An Appeal or Supersedeas Surety Bond is posted by the losing party in a court case. It guarantees that the appellant -- the person appealing the ruling -- will pay the original judgment if the appeal fails or is denied.
An appeal bond, or supersedeas bond, is required when an appellant is seeking a delay of payment that was awarded in a judgement until the appeal is complete. The appeal bond will stay or hold the execution on a judgement until the case is finalized in a higher court.
When a court case is to be appealed, it is brought before a higher court. The higher court does not look at new evidence, instead it will review objected issues found in the lower court trial.
To stay the judgment, the court will often require some type of security. This security ensures that the interest of the judgement debtor by the delay of the execution of the judgement and the debtor’s ability to satisfy the judgement is not impaired or altered during the appeal process.

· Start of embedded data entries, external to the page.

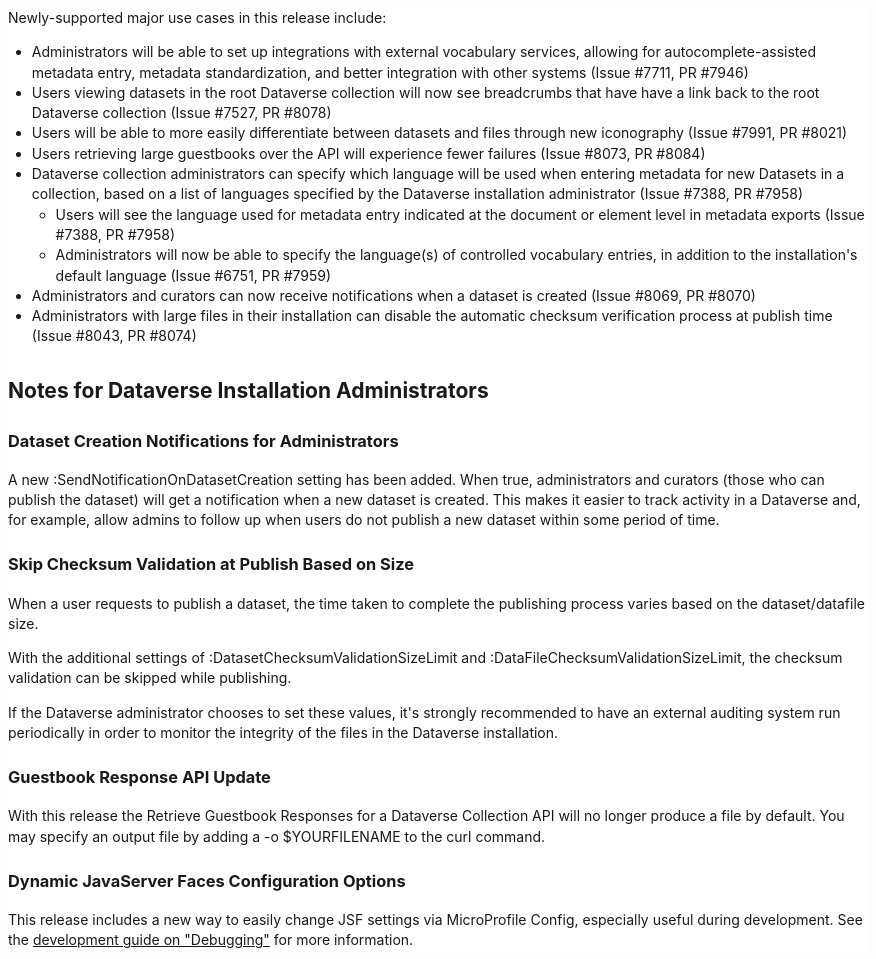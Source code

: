 Newly-supported major use cases in this release include:

- Administrators will be able to set up integrations with external vocabulary services, allowing for autocomplete-assisted metadata entry, metadata standardization, and better integration with other systems (Issue #7711, PR #7946)
- Users viewing datasets in the root Dataverse collection will now see breadcrumbs that have have a link back to the root Dataverse collection (Issue #7527, PR #8078)
- Users will be able to more easily differentiate between datasets and files through new iconography (Issue #7991, PR #8021)
- Users retrieving large guestbooks over the API will experience fewer failures (Issue #8073, PR #8084)
- Dataverse collection administrators can specify which language will be used when entering metadata for new Datasets in a collection, based on a list of languages specified by the Dataverse installation administrator (Issue #7388, PR #7958)
  - Users will see the language used for metadata entry indicated at the document or element level in metadata exports (Issue #7388, PR #7958)
  - Administrators will now be able to specify the language(s) of controlled vocabulary entries, in addition to the installation's default language (Issue #6751, PR #7959)
- Administrators and curators can now receive notifications when a dataset is created (Issue #8069, PR #8070)
- Administrators with large files in their installation can disable the automatic checksum verification process at publish time (Issue #8043, PR #8074)

## Notes for Dataverse Installation Administrators

### Dataset Creation Notifications for Administrators

A new :SendNotificationOnDatasetCreation setting has been added. When true, administrators and curators (those who can publish the dataset) will get a notification when a new dataset is created. This makes it easier to track activity in a Dataverse and, for example, allow admins to follow up when users do not publish a new dataset within some period of time.

### Skip Checksum Validation at Publish Based on Size

When a user requests to publish a dataset, the time taken to complete the publishing process varies based on the dataset/datafile size.

With the additional settings of :DatasetChecksumValidationSizeLimit and :DataFileChecksumValidationSizeLimit, the checksum validation can be skipped while publishing.

If the Dataverse administrator chooses to set these values, it's strongly recommended to have an external auditing system run periodically in order to monitor the integrity of the files in the Dataverse installation.

### Guestbook Response API Update

With this release the Retrieve Guestbook Responses for a Dataverse Collection API will no longer produce a file by default. You may specify an output file by adding a -o $YOURFILENAME to the curl command.

### Dynamic JavaServer Faces Configuration Options

This release includes a new way to easily change JSF settings via MicroProfile Config, especially useful during development.
See the [development guide on "Debugging"](https://guides.dataverse.org/en/5.7/developers/debugging.html) for more information.

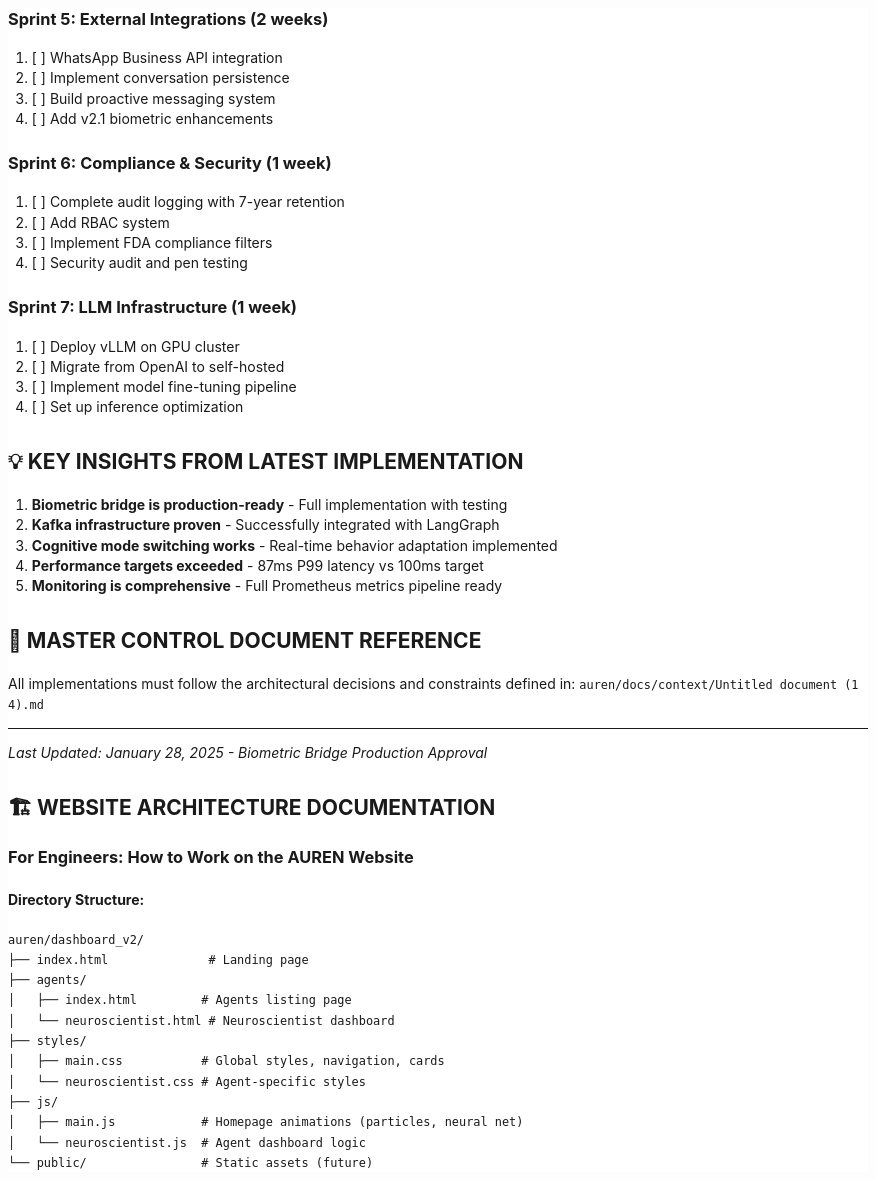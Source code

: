 ### Sprint 5: External Integrations (2 weeks)
1. [ ] WhatsApp Business API integration
2. [ ] Implement conversation persistence
3. [ ] Build proactive messaging system
4. [ ] Add v2.1 biometric enhancements

### Sprint 6: Compliance & Security (1 week)
1. [ ] Complete audit logging with 7-year retention
2. [ ] Add RBAC system
3. [ ] Implement FDA compliance filters
4. [ ] Security audit and pen testing

### Sprint 7: LLM Infrastructure (1 week)
1. [ ] Deploy vLLM on GPU cluster
2. [ ] Migrate from OpenAI to self-hosted
3. [ ] Implement model fine-tuning pipeline
4. [ ] Set up inference optimization

## 💡 KEY INSIGHTS FROM LATEST IMPLEMENTATION
1. **Biometric bridge is production-ready** - Full implementation with testing
2. **Kafka infrastructure proven** - Successfully integrated with LangGraph
3. **Cognitive mode switching works** - Real-time behavior adaptation implemented
4. **Performance targets exceeded** - 87ms P99 latency vs 100ms target
5. **Monitoring is comprehensive** - Full Prometheus metrics pipeline ready

## 📝 MASTER CONTROL DOCUMENT REFERENCE
All implementations must follow the architectural decisions and constraints defined in:
`auren/docs/context/Untitled document (14).md`

---
*Last Updated: January 28, 2025 - Biometric Bridge Production Approval* 

## 🏗️ WEBSITE ARCHITECTURE DOCUMENTATION

### For Engineers: How to Work on the AUREN Website

#### Directory Structure:
```
auren/dashboard_v2/
├── index.html              # Landing page
├── agents/
│   ├── index.html         # Agents listing page
│   └── neuroscientist.html # Neuroscientist dashboard
├── styles/
│   ├── main.css           # Global styles, navigation, cards
│   └── neuroscientist.css # Agent-specific styles
├── js/
│   ├── main.js            # Homepage animations (particles, neural net)
│   └── neuroscientist.js  # Agent dashboard logic
└── public/                # Static assets (future)
```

Each court has judicial discretion when determining the bond amount of the judgement, decree, or final order. The surety bond amount will usually include the judgement (or decree) amount, plus court costs, appeal related attorney’s fees and interest. Courts may limit the maximum amount of the bond (such as the State of Arkansas limits the bond to $25,000,000), regardless of the amount of the judgement.
The Premium amount of an appeal surety bond or superdeas surety bond is determined by the amount of the judgement, plus any interest and any other costs. Appeal bonds require 100% collateral and must be provided prior to the bond being issued.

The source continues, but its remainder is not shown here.